Hi Tobias!

On 2024-09-19T19:11:32+0200, Tobias Burnus <tbur...@baylibre.com> wrote:
> OpenMP: Add get_device_from_uid/omp_get_uid_from_device routines

'[omp_]get_device_from_uid'.

> Those TR13/OpenMP 6.0 routines permit a reproducible offloading to
> a specific device by mapping an OpenMP device number to a
> unique ID (UID). The GPU device UIDs should be universally unique,
> the one for the host is not.

> --- a/gcc/omp-general.cc
> +++ b/gcc/omp-general.cc
> @@ -3260,6 +3260,7 @@ omp_runtime_api_procname (const char *name)
>        "alloc",
>        "calloc",
>        "free",
> +      "get_device_from_uid",
>        "get_interop_int",
>        "get_interop_ptr",
>        "get_mapped_ptr",
> @@ -3338,12 +3339,13 @@ omp_runtime_api_procname (const char *name)
>        as DECL_NAME only omp_* and omp_*_8 appear.  */
>        "display_env",
>        "get_ancestor_thread_num",
> -      "init_allocator",
> +      "omp_get_uid_from_device",
>        "get_partition_place_nums",
>        "get_place_num_procs",
>        "get_place_proc_ids",
>        "get_schedule",
>        "get_team_size",
> +      "init_allocator",
>        "set_default_device",
>        "set_dynamic",
>        "set_max_active_levels",

..., but here without 'omp_' prefix: 'get_uid_from_device' (and properly
sorted).

Do we apparently not have test suite coverage for these things?

> --- a/libgomp/libgomp.h
> +++ b/libgomp/libgomp.h
> @@ -1387,6 +1387,7 @@ struct gomp_device_descr
>  
>    /* The name of the device.  */
>    const char *name;
> +  const char *uid;

Caching this here, instead of acquiring via 'GOMP_OFFLOAD_get_uid' for
each call, is a minor performance optimization?  (Similar to other items
cached here, I guess.)

> @@ -1399,6 +1400,7 @@ struct gomp_device_descr
>  
>    /* Function handlers.  */
>    __typeof (GOMP_OFFLOAD_get_name) *get_name_func;
> +  __typeof (GOMP_OFFLOAD_get_uid) *get_uid_func;
>    __typeof (GOMP_OFFLOAD_get_caps) *get_caps_func;
>    __typeof (GOMP_OFFLOAD_get_type) *get_type_func;
>    __typeof (GOMP_OFFLOAD_get_num_devices) *get_num_devices_func;

Please also update 'libgomp/oacc-host.c:host_dispatch'.

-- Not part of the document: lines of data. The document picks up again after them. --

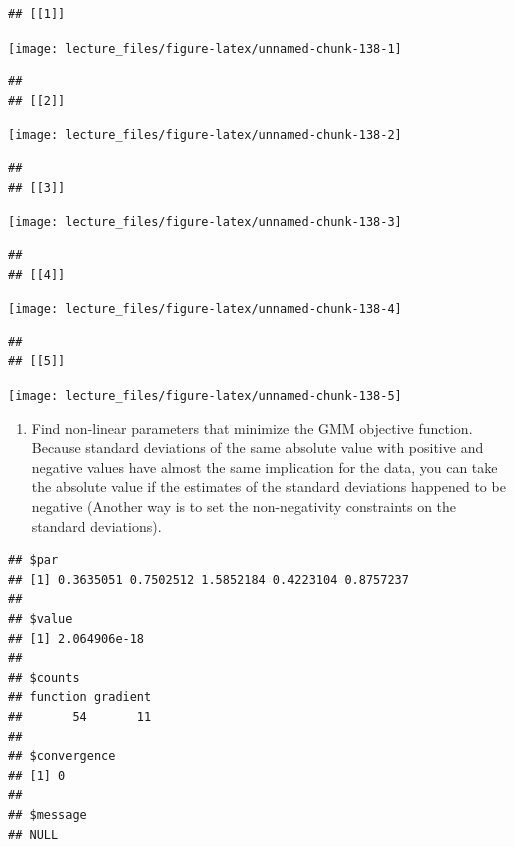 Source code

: \documentclass[
]{book}
\providecommand{\tightlist}{%
  \setlength{\itemsep}{0pt}\setlength{\parskip}{0pt}}
\begin{document}
\begin{verbatim}
## [[1]]
\end{verbatim}

\begin{center}\texttt{[image: lecture\_files/figure-latex/unnamed-chunk-138-1]} \end{center}

\begin{verbatim}
## 
## [[2]]
\end{verbatim}

\begin{center}\texttt{[image: lecture\_files/figure-latex/unnamed-chunk-138-2]} \end{center}

\begin{verbatim}
## 
## [[3]]
\end{verbatim}

\begin{center}\texttt{[image: lecture\_files/figure-latex/unnamed-chunk-138-3]} \end{center}

\begin{verbatim}
## 
## [[4]]
\end{verbatim}

\begin{center}\texttt{[image: lecture\_files/figure-latex/unnamed-chunk-138-4]} \end{center}

\begin{verbatim}
## 
## [[5]]
\end{verbatim}

\begin{center}\texttt{[image: lecture\_files/figure-latex/unnamed-chunk-138-5]} \end{center}

\begin{enumerate}
\def\labelenumi{\arabic{enumi}.}
\setcounter{enumi}{12}
\tightlist
\item
  Find non-linear parameters that minimize the GMM objective function. Because standard deviations of the same absolute value with positive and negative values have almost the same implication for the data, you can take the absolute value if the estimates of the standard deviations happened to be negative (Another way is to set the non-negativity constraints on the standard deviations).
\end{enumerate}

\begin{verbatim}
## $par
## [1] 0.3635051 0.7502512 1.5852184 0.4223104 0.8757237
## 
## $value
## [1] 2.064906e-18
## 
## $counts
## function gradient 
##       54       11 
## 
## $convergence
## [1] 0
## 
## $message
## NULL
\end{verbatim}
\end{document}
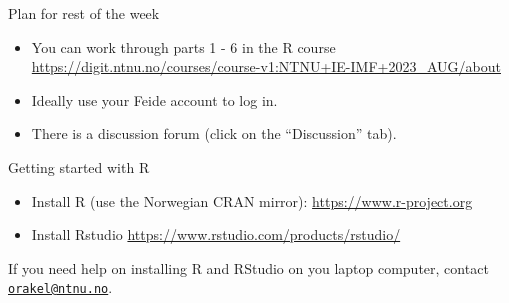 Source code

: \documentclass[
  10pt,
  ignorenonframetext,
]{beamer}
\providecommand{\tightlist}{%
  \setlength{\itemsep}{0pt}\setlength{\parskip}{0pt}}
\begin{document}
\begin{frame}{Plan for rest of the week}
\protect\hypertarget{plan-for-rest-of-the-week}{}
\(~\)

\begin{itemize}
\tightlist
\item
  You can work through parts 1 - 6 in the R course
  \url{https://digit.ntnu.no/courses/course-v1:NTNU+IE-IMF+2023_AUG/about}
\end{itemize}

\vspace{2mm}

\begin{itemize}
\tightlist
\item
  Ideally use your Feide account to log in.
\end{itemize}

\vspace{2mm}

\begin{itemize}
\tightlist
\item
  There is a discussion forum (click on the ``Discussion'' tab).
\end{itemize}
\end{frame}

\begin{frame}{Getting started with R}
\protect\hypertarget{getting-started-with-r}{}
\vspace{2mm}

\begin{itemize}
\tightlist
\item
  Install R (use the Norwegian CRAN mirror):
  \url{https://www.r-project.org}
\end{itemize}

\vspace{2mm}

\begin{itemize}
\tightlist
\item
  Install Rstudio \url{https://www.rstudio.com/products/rstudio/}
\end{itemize}

\vspace{4mm}

If you need help on installing R and RStudio on you laptop computer,
contact \href{mailto:orakel@ntnu.no}{\nolinkurl{orakel@ntnu.no}}.
\end{frame}
\end{document}
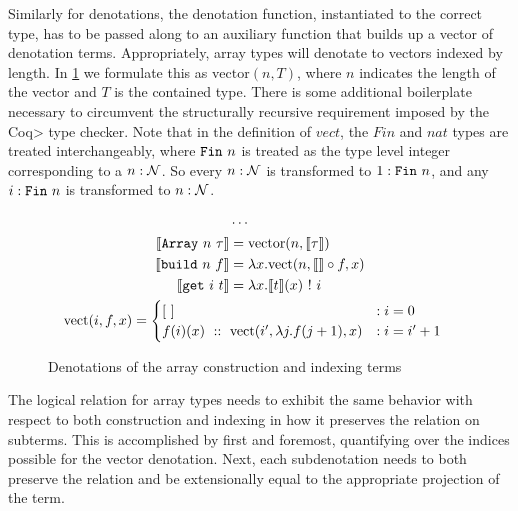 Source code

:   Similarly for denotations, the denotation function, instantiated to the correct type, has to be passed along to an auxiliary function that builds up a vector of denotation terms.
  Appropriately, array types will denotate to vectors indexed by length.
  In \cref{fig:denotation_array} we formulate this as $\text{vector}(n, T)$, where $n$ indicates the length of the vector and $T$ is the contained type.
  There is some additional boilerplate necessary to circumvent the structurally recursive requirement imposed by the \<Coq> type checker.
  Note that in the definition of $vect$, the $Fin$ and $nat$ types are treated interchangeably, where $\texttt{Fin}\ n$ is treated as the type level integer corresponding to a $n : \mathcal{N}$.
  So every $n : \mathcal{N}$ is transformed to $1 : \texttt{Fin}\ n$, and any $i : \texttt{Fin}\ n$ is transformed to $n : \mathcal{N}$.

  \begin{figure}
    \begin{gather*}
      \begin{aligned}
        &\cdots \\
        \llbracket \texttt{Array}\ n\ \tau \rrbracket &=
          \text{vector}(n, \llbracket \tau \rrbracket) \\
        \llbracket \texttt{build}\ n\ f \rrbracket &=
          \lambda x.
          \text{vect}(n, \llbracket \rrbracket \circ f, x) \\
        \llbracket \texttt{get}\ i\ t \rrbracket &=
          \lambda x. \llbracket t \rrbracket(x)\ !\ i \\
      \end{aligned} \\
      \begin{aligned}
      \text{vect}(i, f, x) &=
        \begin{cases}
          [\ ]
            &: i = 0 \\
          f(i)(x)\ ::\ \text{vect}(i', \lambda j. f(j + 1), x)
            &: i = i' + 1
        \end{cases}
      \end{aligned}
    \end{gather*}
    \caption{Denotations of the array construction and indexing terms}
    \label{fig:denotation_array}
  \end{figure}

  The logical relation for array types needs to exhibit the same behavior with respect to both construction and indexing in how it preserves the relation on subterms.
  This is accomplished by first and foremost, quantifying over the indices possible for the vector denotation.
  Next, each subdenotation needs to both preserve the relation and be extensionally equal to the appropriate projection of the term.

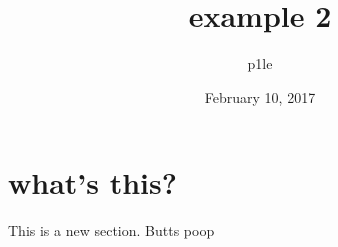 \documentclass[a4paper, 11pt]{article}
\begin{document}
\title{example 2}
\author{p1le}
\date{February 10, 2017}
\maketitle
\section{what's this?}
This is a new section. Butts
poop
\end{document}
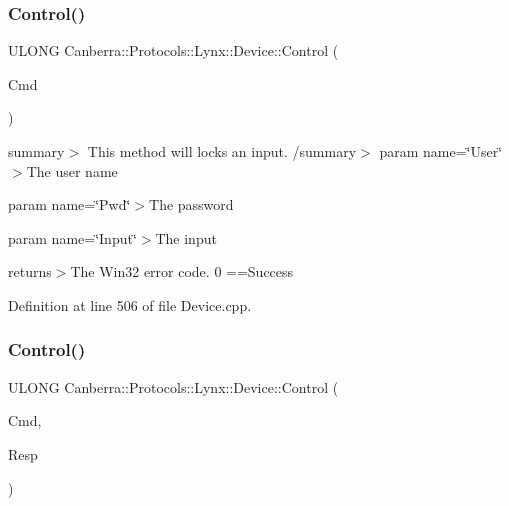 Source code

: \subsubsection{\texorpdfstring{Control()}{Control()}\hspace{0.1cm}{\footnotesize\ttfamily [1/4]}}
{\footnotesize\ttfamily U\+L\+O\+NG Canberra\+::\+Protocols\+::\+Lynx\+::\+Device\+::\+Control (\begin{DoxyParamCaption}\item[{\hyperlink{class_canberra_1_1_data_types_1_1_application_1_1_command_data}{Canberra\+::\+Data\+Types\+::\+Application\+::\+Command\+Data} \&}]{Cmd }\end{DoxyParamCaption})\hspace{0.3cm}{\ttfamily [protected]}}

summary$>$ This method will locks an input. /summary$>$ param name=\char`\"{}\+User\char`\"{}$>$The user name

param name=\char`\"{}\+Pwd\char`\"{}$>$The password

param name=\char`\"{}\+Input\char`\"{}$>$The input

returns$>$The Win32 error code. 0 ==Success

Definition at line 506 of file Device.\+cpp.

\mbox{\label{class_canberra_1_1_protocols_1_1_lynx_1_1_device_a6232b1dc722fb8f11248e19ddd1f1f47_a6232b1dc722fb8f11248e19ddd1f1f47}} 
\subsubsection{\texorpdfstring{Control()}{Control()}\hspace{0.1cm}{\footnotesize\ttfamily [2/4]}}
{\footnotesize\ttfamily U\+L\+O\+NG Canberra\+::\+Protocols\+::\+Lynx\+::\+Device\+::\+Control (\begin{DoxyParamCaption}\item[{\hyperlink{class_canberra_1_1_data_types_1_1_application_1_1_command_data}{Canberra\+::\+Data\+Types\+::\+Application\+::\+Command\+Data} \&}]{Cmd,  }\item[{\hyperlink{class_canberra_1_1_data_types_1_1_application_1_1_command_data}{Canberra\+::\+Data\+Types\+::\+Application\+::\+Command\+Data} $\ast$$\ast$}]{Resp }\end{DoxyParamCaption})\hspace{0.3cm}{\ttfamily [protected]}}

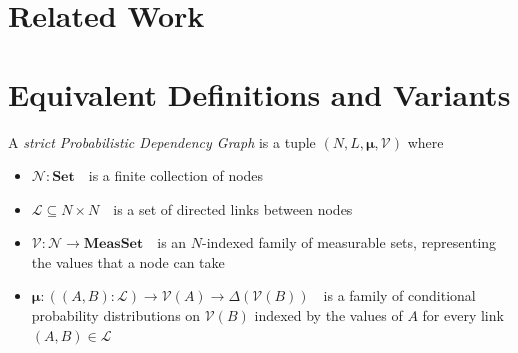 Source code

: \documentclass{article}
\newcommand{\modelname}{Probabilistic Dependency Graph}
\newcommand\Set{\textbf{Set}}
\newcommand\MeasSet{\textbf{MeasSet}}
\newcommand\bmu{\boldsymbol{\mu}}
\begin{document}


	
	\section{Related Work}




	\section{Equivalent Definitions and Variants}


	\begin{defn}\label{def:model}
		A \emph{strict \modelname} is a tuple $(N, L, \bmu, \mathcal V)$ where
		\begin{itemize}[nosep]
			\item $\mathcal N : \Set$~~is a finite collection of nodes
			\item $\mathcal L \subseteq N \times N$~~is a set of directed links between nodes
			\item $\mathcal V : \mathcal N \to \MeasSet $~~is an $N$-indexed family of measurable sets, representing the values that a node can take
			\item $\bmu: ((A,B): \mathcal L) \to \mathcal V(A) \to \Delta(\mathcal{V}(B))$~~is a family of conditional probability distributions on $\mathcal V(B)$ indexed by the values of $A$ for every link $(A,B) \in \mathcal L$ %

		\end{itemize}
	\end{defn}
\end{document}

> --- a/libgomp/omp_lib.f90.in
> +++ b/libgomp/omp_lib.f90.in

> +        interface
> +          ! Note: In gfortran, strings are \0 termined
> +          integer(c_int) function omp_get_device_from_uid(uid) bind(C)
> +            use iso_c_binding
> +            character(c_char), intent(in) :: uid(*)
> +          end function omp_get_device_from_uid
> +        end interface

For my understanding: in general, Fortran strings are *not*
NUL-terminated, right?  So this is a specific properly of 'gfortran'
and/or this GCC/OpenMP interface, that it requires passing in a
NUL-terminated string?  (..., so that you're permitted to simply
'bind(C)' to the C 'omp_get_device_from_uid'?)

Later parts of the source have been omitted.